Legislation will increase funds to state


Mississippi Governor Phil Bryant recently called for a special session to work out a plan that would put nearly $200 million a year into highways and bridges. 

Bryant called the five-day session with the purpose of creating the Mississippi Infrastructure Modernization Act of 2018. The act followed the recent discussions by the Magee and Mendenhall Boards of Aldermen on what to do with the use tax., which includes tax revenue gained from online purchases and sports betting.

The session also called for an act to create the Mississippi Lottery Law that would establish a state lottery.

 District 35 Senator Chris Caughman briefly summarized what took place during the five days. He explained that three different bills were passed. The first was SB 2001, which established the Mississippi Lottery Corporation to administer the lottery. Caughman explained that passing the bill is expected to generate 80 million dollars a year which will be used for repairs to roads and bridges across the state. It was also noted that any money generated above 80 million will go toward funding education.

HB 1 established the Mississippi Infrastructure Modernization Act. It specified what would be done with online sales tax collected by the state. Caughman said that 35 percent of the use tax collected would be divided among cities, counties, and the local system bridge replacement and rehabilitation program. He said that 15 percent each would go to counties and cities and the remaining 5 percent would be distributed to the local system bridge program. The money from this fund should be used to assist municipalities with cost associated with repair, maintenance and reconstruction of roads streets and bridges.

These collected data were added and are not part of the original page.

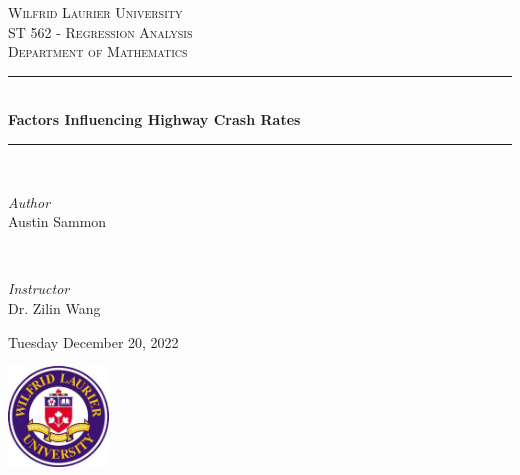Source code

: \documentclass[12pt]{report}
\begin{document}
\newtheorem{thm}{Theorem}[section] 
\newtheorem{defn}[thm]{Definition} 
\newtheorem{ex}[thm]{Example}
\newtheorem{pro}[thm] {Proof}
\newtheorem{cor}[thm] {Corollary}
\newtheorem{lem}[thm] {Lemma}
\newtheorem{rmk}[thm] {Remark} 
\newtheorem{prop} [thm] {Proposition}

\begin{titlepage} 
	\newcommand{\HRule}{\rule{\linewidth}{0.5mm}} 
	\center 
	
	\textsc{\LARGE Wilfrid Laurier University}\\[1.5cm] %
	
	\textsc{\Large ST 562 - Regression Analysis}\\[0.5cm] %
	
	\textsc{\large Department of Mathematics}\\[0.5cm] %
	
	\HRule\\[0.4cm]
	{\huge\bfseries Factors Influencing Highway Crash Rates}\\[0.4cm] %
	
	\HRule\\[1.5cm]
	\begin{minipage}{0.4\textwidth}
		\begin{flushleft}
			\large
			\textit{Author}\\
			Austin Sammon %
		\end{flushleft}
	\end{minipage}
	~
	\begin{minipage}{0.4\textwidth}
		\begin{flushright}
			\large
			\textit{Instructor}\\
			Dr. Zilin Wang %
		\end{flushright}
	\end{minipage}
	\vfill\vfill\vfill
	
	{\large Tuesday December 20, 2022} %
	
	\vfill\vfill\vfill
	\includegraphics[width=0.2\textwidth]{Wlu_colour_logo.jpg}\\[0.1cm] 
	
	\vfill
	
\end{titlepage}
\end{document}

He said that to determine the amount that will be allocated to municipalities they have to establish a base expenditure. According to HB 1, base expenditure means the average annual expenditure made by a municipality for the purposes of repairing roads and bridges.

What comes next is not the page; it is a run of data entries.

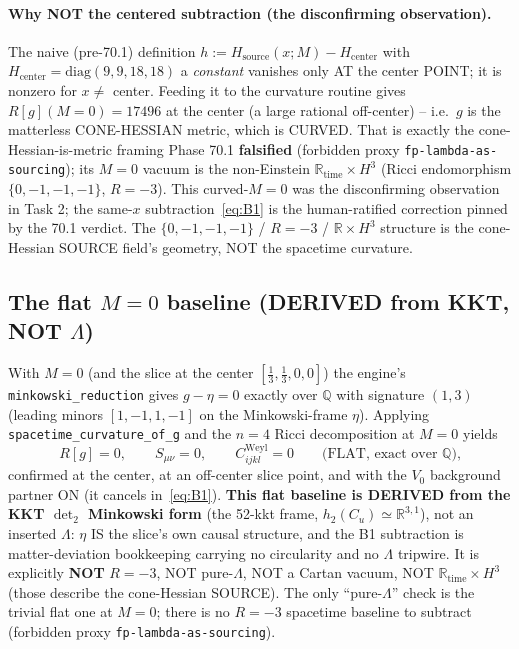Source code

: \paragraph{Why NOT the centered subtraction (the disconfirming observation).} The
naive (pre-70.1) definition $h:=H_{\mathrm{source}}(x;M)-H_{\mathrm{center}}$ with
$H_{\mathrm{center}}=\mathrm{diag}(9,9,18,18)$ a \emph{constant} vanishes only AT the
center POINT; it is nonzero for $x\neq$ center. Feeding it to the curvature routine
gives $R[g](M{=}0)=17496$ at the center (a large rational off-center) -- i.e.\ $g$ is
the matterless CONE-HESSIAN metric, which is CURVED. That is exactly the
cone-Hessian-is-metric framing Phase 70.1 \textbf{falsified} (forbidden proxy
\texttt{fp-lambda-as-sourcing}); its $M=0$ vacuum is the non-Einstein
$\mathbb{R}_{\text{time}}\times H^3$ (Ricci endomorphism $\{0,-1,-1,-1\}$, $R=-3$).
This curved-$M=0$ was the disconfirming observation in Task 2; the same-$x$
subtraction~\eqref{eq:B1} is the human-ratified correction pinned by the 70.1 verdict.
The $\{0,-1,-1,-1\}$ / $R=-3$ / $\mathbb{R}\times H^3$ structure is the cone-Hessian
SOURCE field's geometry, NOT the spacetime curvature.

\subsection{The flat $M=0$ baseline (DERIVED from KKT, NOT $\Lambda$)}
\label{sec:flat-baseline}

With $M=0$ (and the slice at the center $[\tfrac13,\tfrac13,0,0]$) the engine's
\texttt{minkowski\_reduction} gives $g-\eta=0$ exactly over $\mathbb{Q}$ with signature
$(1,3)$ (leading minors $[1,-1,1,-1]$ on the Minkowski-frame $\eta$). Applying
\texttt{spacetime\_curvature\_of\_g} and the $n=4$ Ricci decomposition at $M=0$ yields
\begin{equation}
  R[g]=0,\qquad S_{\mu\nu}=0,\qquad C_{ijkl}^{\mathrm{Weyl}}=0
  \qquad\text{(FLAT, exact over $\mathbb{Q}$),}
\end{equation}
confirmed at the center, at an off-center slice point, and with the $V_0$ background
partner ON (it cancels in~\eqref{eq:B1}). \textbf{This flat baseline is DERIVED from
the KKT $\det_2$ Minkowski form} (the 52-kkt frame, $h_2(C_u)\simeq\mathbb{R}^{3,1}$),
not an inserted $\Lambda$: $\eta$ IS the slice's own causal structure, and the B1
subtraction is matter-deviation bookkeeping carrying no circularity and no $\Lambda$
tripwire. It is explicitly \textbf{NOT} $R=-3$, NOT pure-$\Lambda$, NOT a Cartan
vacuum, NOT $\mathbb{R}_{\text{time}}\times H^3$ (those describe the cone-Hessian
SOURCE). The only ``pure-$\Lambda$'' check is the trivial flat one at $M=0$; there is
no $R=-3$ spacetime baseline to subtract (forbidden proxy \texttt{fp-lambda-as-sourcing}).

To calculate this, municipalities have been instructed to take the amount of money budgeted for that purpose for each of the last five years. Then they throw out the highest year and lowest year, and average the remaining three to establish their base expenditure. To be eligible to receive full funds from the Mississippi Infrastructure Modernization Act municipalities must spend no less than their base expenditure each fiscal year.

Funds for counties shall be distributed as follows: One-third shall be allocated to all counties in equal shares. One-third shall be allocated to counties based on the proportion that the total number of rural road miles in a county bears to the total number of rural road miles in all counties of the state. The final third shall be allocated to counties based on the proportion that the rural population of a county bears to the total rural population in all counties of the state, according to the latest federal decennial census.

After July 1 of 2020 the maximum amount of such funds that may be distributed to the county during that year shall not exceed the amount of county funds expended by the county during the previous county fiscal year.

Senator Caughman said that the use tax is expected to generate over 120 million dollars a year over a four year phase in period. That number included revenue gained from casino sports betting. He said, “I believe it’s going to be bigger than that because more and more people are using online shopping.”

Simpson County Administrator Rhuel Dickinson reiterated that the various amounts of money given to the cities and counties will not be given in a lump sum. It instead will be dispersed over a four year period until the full amount due is attained. Dickinson also said that these new funds will very likely have additional rules and restrictions that may limit use.

The final bill passed during the five day special session was SB 2002, which divided funds received by the state from BP for economic damages in connection with the explosion and sinking of mobile drilling unit Deepwater Horizon.

Caughman said that a 75/25 split was agreed upon. He explained that 75 percent of the funds received would be split between coastal counties and the remaining 25 percent would go to the rest of the state. The state portion of the funds is expected to be approximately  $111 million.

Each of the bills passed was geared towards generating much needed revenue for the state. The special session concluded with both sides of the legislature and the governor saying they felt that progress was made towards improving Mississippi.